<<<<
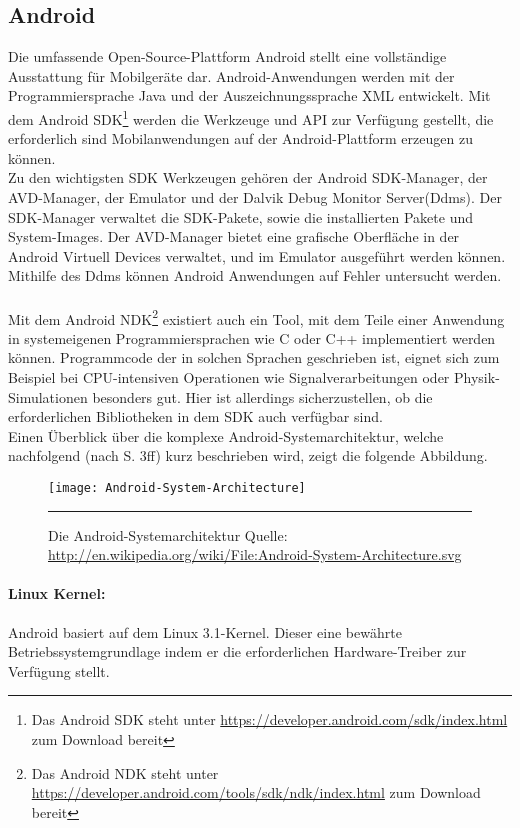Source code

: \subsection{Android}
Die umfassende Open-Source-Plattform Android stellt eine vollständige Ausstattung für Mobilgeräte dar. Android-Anwendungen werden mit der Programmiersprache Java und der Auszeichnungssprache \gls{XML} entwickelt. Mit dem Android \gls{SDK}\footnote{ Das Android \gls{SDK} steht unter \url{https://developer.android.com/sdk/index.html} zum Download bereit} werden die Werkzeuge und \gls{API} zur Verfügung gestellt, die erforderlich sind Mobilanwendungen auf der Android-Plattform erzeugen zu können.\\ 
Zu den wichtigsten \gls{SDK} Werkzeugen gehören der Android \gls{SDK}-Manager, der AVD-Manager, der Emulator und der Dalvik Debug Monitor Server(Ddms). Der \gls{SDK}-Manager verwaltet die \gls{SDK}-Pakete, sowie die installierten Pakete und System-Images. Der AVD-Manager bietet eine grafische Oberfläche in der Android Virtuell Devices verwaltet, und im Emulator ausgeführt werden können. Mithilfe des Ddms können Android Anwendungen auf Fehler untersucht werden. \cite{android_sdk} \\\\
Mit dem Android \gls{NDK}\footnote{ Das Android \gls{NDK} steht unter \url{https://developer.android.com/tools/sdk/ndk/index.html} zum Download bereit} existiert auch ein Tool, mit dem Teile einer Anwendung in systemeigenen Programmiersprachen wie C oder C++ implementiert werden können. Programmcode der in solchen Sprachen geschrieben ist, eignet sich zum Beispiel bei CPU-intensiven Operationen wie Signalverarbeitungen oder Physik-Simulationen besonders gut. Hier ist allerdings sicherzustellen, ob die erforderlichen Bibliotheken in dem \gls{SDK} auch verfügbar sind. \cite{android_ndk} \\
Einen Überblick über die komplexe Android-Systemarchitektur, welche nachfolgend (nach \cite{android} S. 3ff) kurz beschrieben wird, zeigt die folgende Abbildung.
\begin{figure}[H]  
    \centering  
    \texttt{[image: Android-System-Architecture]} 
    \rule{35em}{0.5pt}
    \caption[Android-Systemarchitektur]{Die Android-Systemarchitektur Quelle: \url{http://en.wikipedia.org/wiki/File:Android-System-Architecture.svg}}
    \label{fig:android}
\end{figure}
\paragraph{Linux Kernel: }
Android basiert auf dem Linux 3.1-Kernel. Dieser eine bewährte Betriebssystemgrundlage indem er die erforderlichen Hardware-Treiber zur Verfügung stellt.
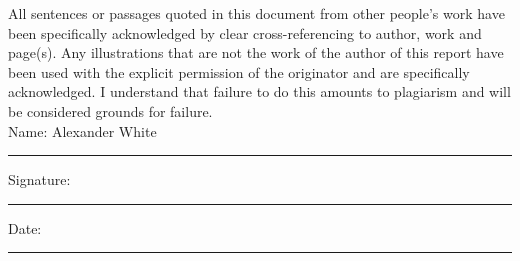 \documentclass[11pt,oneside]{book}
\begin{document}
All sentences or passages quoted in this document from other people's work have been specifically acknowledged by clear cross-referencing to author, work and page(s).  Any illustrations that are not the work of the author of this report have been used with the explicit permission of the originator and are specifically acknowledged.  I understand that failure to do this amounts to plagiarism and will be considered grounds for failure.\\[1cm]

\noindent Name: Alexander White\\[1mm]
\rule[1em]{25em}{0.5pt}

\noindent Signature:\\[1mm]
\rule[1em]{25em}{0.5pt}

\noindent Date:\\[1mm]
\rule[1em]{25em}{0.5pt}







\tableofcontents
\listoffigures
\listoftables



\mainmatter











 
 



\begin{appendices}


\end{appendices}
\end{document}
>>>>
## Task to carry out:
Would you report every line of the entries above containing the word "begin"?

## Reply to the exercise:
\begin{figure}[H]  
\begin{document}
\begin{appendices}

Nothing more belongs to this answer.